GAZETEMİZDE, bugün bir haber var: İstanbul’da 300 polisin katıldığı bir fuhuş operasyonu yapılmış, 61 adres basılmış, 71 kişi gözaltına alınmış ve fuhuş çetesinin serviste kullandığı yedi otomobile el konmuş.
Haberde, basılan evlerdeki kadınların çoğunun Rus oldukları, Rusya’da yapılan küçük çaplı güzellik yarışmalarına katıldıkları ve kandırılarak İstanbul’a getirilmelerinden sonra 200 dolardan pazarlandıkları yazılı.
Demek ki, bazı hemcinslerimiz alışmış oldukları ithal mallardan şimdi bir müddet maalesef mahrum kalacaklar!
Haberin asıl ilgimi çeken tarafı ise, basılan evlerde müşterilerin isimlerinin ve telefonlarının kaydedildiği bazı ajandaların ele geçmiş olması... Polis, bu isimleri ifadelerini almak için Ahlâk Masası’na davet edecekmiş....
NERMİN, MELÂHAT, ZURNİK
Gazetelerde çıkan böyle haberlere çocukluk senelerimde de rastlar ama ne denmek istendiğini hiç anlamazdık.
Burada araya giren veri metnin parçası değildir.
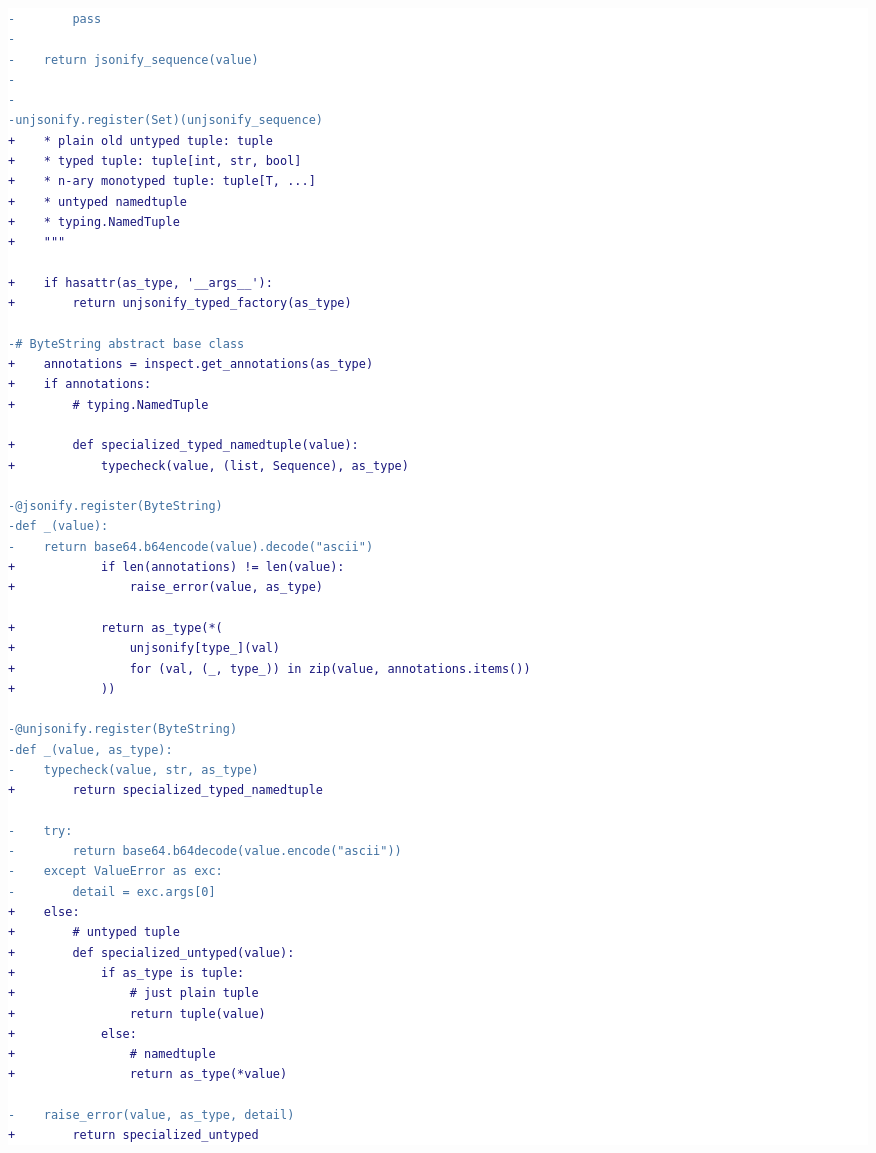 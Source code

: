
 ```diff
-        pass
-
-    return jsonify_sequence(value)
-
-
-unjsonify.register(Set)(unjsonify_sequence)
+    * plain old untyped tuple: tuple
+    * typed tuple: tuple[int, str, bool]
+    * n-ary monotyped tuple: tuple[T, ...]
+    * untyped namedtuple
+    * typing.NamedTuple
+    """
 
+    if hasattr(as_type, '__args__'):
+        return unjsonify_typed_factory(as_type)
 
-# ByteString abstract base class
+    annotations = inspect.get_annotations(as_type)
+    if annotations:
+        # typing.NamedTuple
 
+        def specialized_typed_namedtuple(value):
+            typecheck(value, (list, Sequence), as_type)
 
-@jsonify.register(ByteString)
-def _(value):
-    return base64.b64encode(value).decode("ascii")
+            if len(annotations) != len(value):
+                raise_error(value, as_type)
 
+            return as_type(*(
+                unjsonify[type_](val)
+                for (val, (_, type_)) in zip(value, annotations.items())
+            ))
 
-@unjsonify.register(ByteString)
-def _(value, as_type):
-    typecheck(value, str, as_type)
+        return specialized_typed_namedtuple
 
-    try:
-        return base64.b64decode(value.encode("ascii"))
-    except ValueError as exc:
-        detail = exc.args[0]
+    else:
+        # untyped tuple
+        def specialized_untyped(value):
+            if as_type is tuple:
+                # just plain tuple
+                return tuple(value)
+            else:
+                # namedtuple
+                return as_type(*value)
 
-    raise_error(value, as_type, detail)
+        return specialized_untyped
```
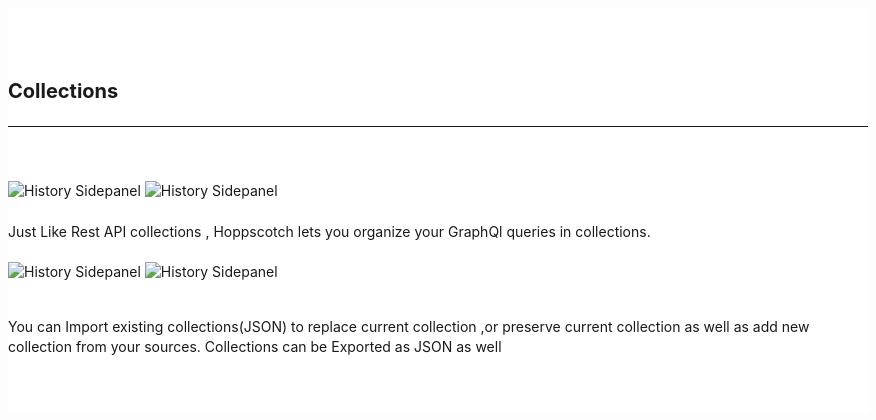 <br></br>


###  <h3 style="font-size:20px">Collections</h3>
<hr>
<br></br>
<img src="/Resources/en/Graphql/GraphQlcollectionHighlight.png" class="dark-img" height="1000" width="640" alt="History Sidepanel"/>
<img src="/Resources/en/Graphql/GraphQlcollectionHighlight.png" class="light-img" height="1280" width="640" alt="History Sidepanel"/>
<br></br>
Just Like Rest API collections , Hoppscotch lets you organize your GraphQl queries in collections.
<br></br>
<img src="/Resources/en/Graphql/importOrExportGraphqlCollection.png" class="dark-img" height="1000" width="640" alt="History Sidepanel"/>
<img src="/Resources/en/Graphql/importOrExportGraphqlCollection.png" class="light-img" height="1280" width="640" alt="History Sidepanel"/>
<br></br>

You can Import existing collections(JSON) to replace current collection ,or preserve current collection as well as add new collection from your sources.
Collections can be Exported as JSON as well


<br></br>


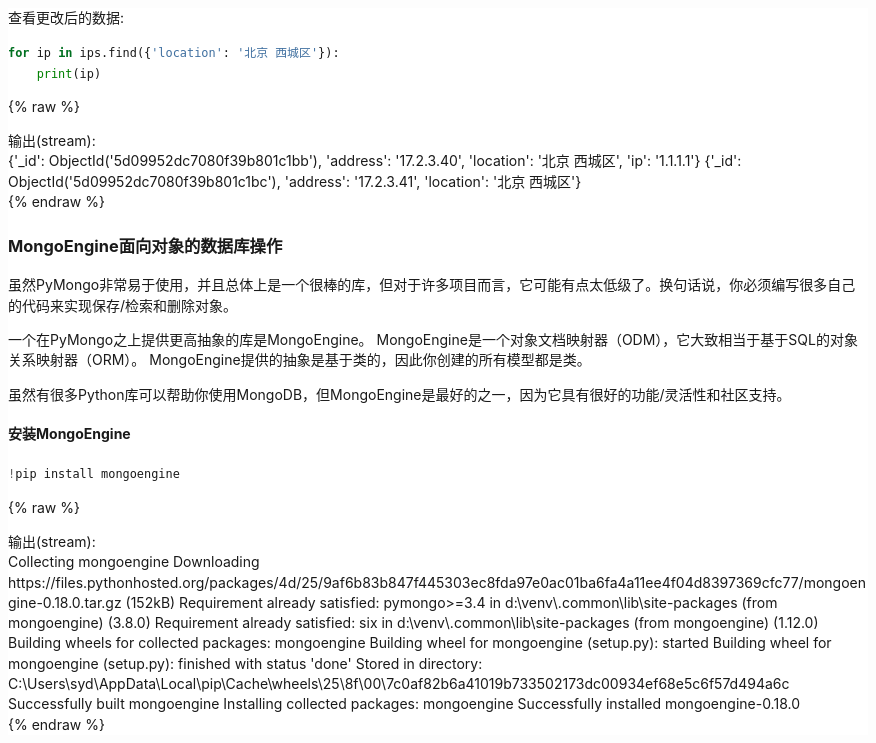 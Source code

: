 

查看更改后的数据:


```python
for ip in ips.find({'location': '北京 西城区'}):
    print(ip)
```

{% raw %}
<div class="output" contenteditable="true">
输出(stream):<br>
{'_id': ObjectId('5d09952dc7080f39b801c1bb'), 'address': '17.2.3.40', 'location': '北京 西城区', 'ip': '1.1.1.1'}
{'_id': ObjectId('5d09952dc7080f39b801c1bc'), 'address': '17.2.3.41', 'location': '北京 西城区'}

</div>
{% endraw %}

### MongoEngine面向对象的数据库操作


虽然PyMongo非常易于使用，并且总体上是一个很棒的库，但对于许多项目而言，它可能有点太低级了。换句话说，你必须编写很多自己的代码来实现保存/检索和删除对象。

一个在PyMongo之上提供更高抽象的库是MongoEngine。 MongoEngine是一个对象文档映射器（ODM），它大致相当于基于SQL的对象关系映射器（ORM）。 MongoEngine提供的抽象是基于类的，因此你创建的所有模型都是类。

虽然有很多Python库可以帮助你使用MongoDB，但MongoEngine是最好的之一，因为它具有很好的功能/灵活性和社区支持。

#### 安装MongoEngine


```python
!pip install mongoengine
```

{% raw %}
<div class="output" contenteditable="true">
输出(stream):<br>
Collecting mongoengine
  Downloading https://files.pythonhosted.org/packages/4d/25/9af6b83b847f445303ec8fda97e0ac01ba6fa4a11ee4f04d8397369cfc77/mongoengine-0.18.0.tar.gz (152kB)
Requirement already satisfied: pymongo>=3.4 in d:\venv\.common\lib\site-packages (from mongoengine) (3.8.0)
Requirement already satisfied: six in d:\venv\.common\lib\site-packages (from mongoengine) (1.12.0)
Building wheels for collected packages: mongoengine
  Building wheel for mongoengine (setup.py): started
  Building wheel for mongoengine (setup.py): finished with status 'done'
  Stored in directory: C:\Users\syd\AppData\Local\pip\Cache\wheels\25\8f\00\7c0af82b6a41019b733502173dc00934ef68e5c6f57d494a6c
Successfully built mongoengine
Installing collected packages: mongoengine
Successfully installed mongoengine-0.18.0

</div>
{% endraw %}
Haberlerde geçen “fuhuş”, “baskın”, “sermaye” yahut “muhabbet tellâlı” gibi sözlerin ne olduğunu sorduğumuz büyüklerimiz ise lâfı ustaca değiştirir ve birşey söylemezlerdi.
Haberlerin kahramanları da genellikle “Lüks Nermin”, “Çanakkaleli Melâhat” ve “Zurnik” olurdu.
Yazılanların ne demek olduğunu anlayacak çağa geldiğimizde Çanakkaleli Melâhat çoktan ölmüş, ardında Avcılar tarafında mermer kaplamalı koskoca bir köşk bırakmış; yaşlılığında evsiz-barksız hâle gelen Lüks Nermin neredeyse sokaklarda yatar olmuştu. Zurnik ise hayatta idi, arada bir adından bahsettirirdi ama pek faaliyette değildi. Eski mekânı olan Taksim’deki saatin altında arada bir görünürdü, o kadar...
Derken aradan seneler geçti ve 1980’lerin başında Zurnik ile teşerrüf ettim! Hattâ lûtuf buyurdu, üzerinde “Seksüel prodüktör” yazılı olan meşhur kartvizitinden verdi, kısa da olsa konuşmayı kabul etti ve muhabbet tellâllığı tarihimizin bu çok önemli ismiyle küçük bir röportaj bile yaptım. Mesleğinin zirvesinde olduğu senelerde Ahlâk Masası polisleri tarafından belki yüzlerce defa basılmış, her seferinde küçük cezalarla atlatmış, bazen de “özel çabaları” sayesinde kurtulmayı başarmıştı.
PROFESYONELLİK DERSİ
Zurnik, mesleğinin faziletlerini anlatırken bazı defterlerden bahsetti. Polisin senelerce bu defterlerin peşinde koştuğunu, hemen her baskında kadınlardan ziyade defterle alâkadar olduklarını, bulmaya çalıştıklarını ama bir türlü ulaşamadıklarını söyledi.
Defterlerde, Zurnik’in müşterisi olan zamanın ekâbiri ile ilgili kayıtlar vardı... İsimleri, adresleri ve herbirine ne zaman, hangi hanımların servis edildiğine dair kayıtlar...
Bu defterleri hâlâ saklayıp saklamadığını sordum, “Tabiii” dedi, “Hepsi durooor”... Görmek istedim, “Mahrem” olduklarını söyledi ve bahsi kapattı.
Gazeteye döndüğümde defterlerden bahsettim, “Bir konuş, belki satar” dediler, hattâ iyi de bir fiyat tesbit ettiler. Zurnik ile tekrar buluşup teklifi naklettim, o zaman için küçük bir servet olan fiyatı da söyledim ama dinlemedi ile... “Siz beni ne zannedooorsunuz?” diye haykırdı! “Meslekî haysiyetim yok sanoooorsunuz? Ulan, ben onları elli sene polisten bile sakladım. Meslek sırları satılık metadır?”
Profesyonellik konusunda hayatım boyunca alabileceğim en önemli derslerden birini, o gün Zurnik’ten öğrenmiştim...
Dün, polisin bastığı evlerde içlerinde müşteri kayıtlarının bulunduğu ajandaların da etrafa saçılmış vaziyette bulunduğunu okuyunca, profesyonel kuralların artık bu meslekte de unutulmuş olduğunu anladım!